> WHAT TO WORK ON
Copy nothing but the lines below, from the one with "## Deployment with AWS Amplify ##" through the one with "Provides auto-complete for", exactly as written; no pictures should appear.
*** INPUT FOR THIS TASK
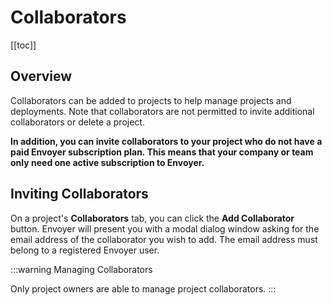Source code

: # Collaborators

[[toc]]

## Overview

Collaborators can be added to projects to help manage projects and deployments. Note that collaborators are not permitted to invite additional collaborators or delete a project.

**In addition, you can invite collaborators to your project who do not have a paid Envoyer subscription plan. This means that your company or team only need one active subscription to Envoyer.**

## Inviting Collaborators

On a project's **Collaborators** tab, you can click the **Add Collaborator** button. Envoyer will present you with a modal dialog window asking for the email address of the collaborator you wish to add. The email address must belong to a registered Envoyer user.

:::warning Managing Collaborators

Only project owners are able to manage project collaborators.
:::
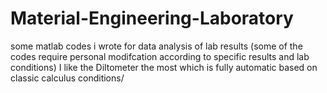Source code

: # Material-Engineering-Laboratory
some matlab codes i wrote for data analysis of lab results (some of the codes require personal modifcation according to specific results and lab conditions)
I like the Diltometer the most which is fully automatic based on classic calculus conditions/
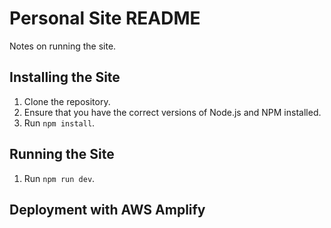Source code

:# Personal Site README #

Notes on running the site.

## Installing the Site ##

1. Clone the repository.
2. Ensure that you have the correct versions of Node.js and NPM installed.
3. Run `npm install`.

## Running the Site ##

1. Run `npm run dev`.

## Deployment with AWS Amplify ##

<forthcoming>

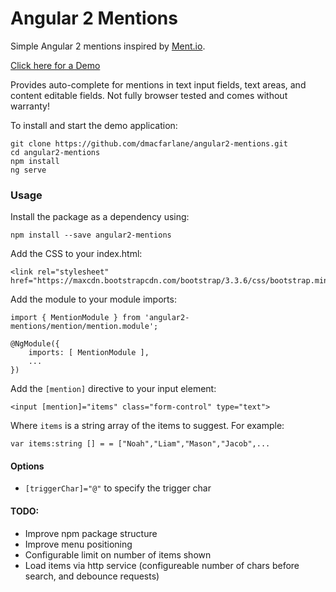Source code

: # Angular 2 Mentions

Simple Angular 2 mentions inspired by [Ment.io](https://github.com/jeff-collins/ment.io).

[Click here for a Demo](http://dmacfarlane.github.io/angular2-mentions/)

Provides auto-complete for mentions in text input fields, text areas,
and content editable fields. Not fully browser tested and comes without warranty!

To install and start the demo application:

    git clone https://github.com/dmacfarlane/angular2-mentions.git
    cd angular2-mentions
    npm install
    ng serve

### Usage

Install the package as a dependency using:

    npm install --save angular2-mentions

Add the CSS to your index.html:

    <link rel="stylesheet" href="https://maxcdn.bootstrapcdn.com/bootstrap/3.3.6/css/bootstrap.min.css">

Add the module to your module imports:

    import { MentionModule } from 'angular2-mentions/mention/mention.module';

    @NgModule({
        imports: [ MentionModule ],
        ...
    })

Add the `[mention]` directive to your input element:

    <input [mention]="items" class="form-control" type="text">

Where `items` is a string array of the items to suggest. For example:

    var items:string [] = = ["Noah","Liam","Mason","Jacob",...

#### Options

- `[triggerChar]="@"` to specify the trigger char

#### TODO:

- Improve npm package structure
- Improve menu positioning
- Configurable limit on number of items shown
- Load items via http service (configureable number of chars before search, and debounce requests)
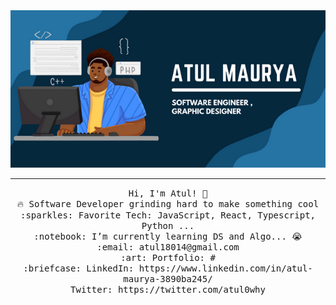 <img src="https://github.com/atulbot/atulbot/blob/main/gitbanner.png"/>
 <hr></hr>
<p align="center">
  <samp>
    Hi, I'm Atul! 👋 <br>
    🔥 Software Developer grinding hard to make something cool  <br>
    :sparkles: Favorite Tech: JavaScript, React, Typescript, Python ... <br>
    :notebook: I’m currently learning DS and Algo... 😭  <br>
    :email:	atul18014@gmail.com <br>
    :art: Portfolio: # <br>
    :briefcase: LinkedIn: https://www.linkedin.com/in/atul-maurya-3890ba245/ <br>
                Twitter: https://twitter.com/atul0why
  </samp>
</p>
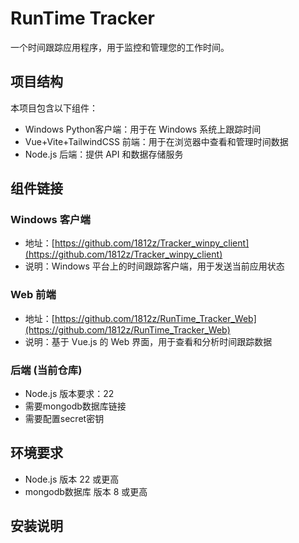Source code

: # RunTime Tracker

一个时间跟踪应用程序，用于监控和管理您的工作时间。

## 项目结构

本项目包含以下组件：

- Windows Python客户端：用于在 Windows 系统上跟踪时间
- Vue+Vite+TailwindCSS 前端：用于在浏览器中查看和管理时间数据
- Node.js 后端：提供 API 和数据存储服务

## 组件链接

### Windows 客户端
- 地址：[https://github.com/1812z/Tracker_winpy_client](https://github.com/1812z/Tracker_winpy_client)
- 说明：Windows 平台上的时间跟踪客户端，用于发送当前应用状态

### Web 前端
- 地址：[https://github.com/1812z/RunTime_Tracker_Web](https://github.com/1812z/RunTime_Tracker_Web)
- 说明：基于 Vue.js 的 Web 界面，用于查看和分析时间跟踪数据

### 后端 (当前仓库)
- Node.js 版本要求：22
- 需要mongodb数据库链接
- 需要配置secret密钥

## 环境要求

- Node.js 版本 22 或更高
- mongodb数据库 版本 8 或更高
 
## 安装说明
******
> ANSWER TO THIS PROBLEM
## Deployment with AWS Amplify ##

<forthcoming>

Source code

: # Angular 2 Mentions

Simple Angular 2 mentions inspired by [Ment.io](https://github.com/jeff-collins/ment.io).

[Click here for a Demo](http://dmacfarlane.github.io/angular2-mentions/)

Provides auto-complete for mentions in text input fields, text areas,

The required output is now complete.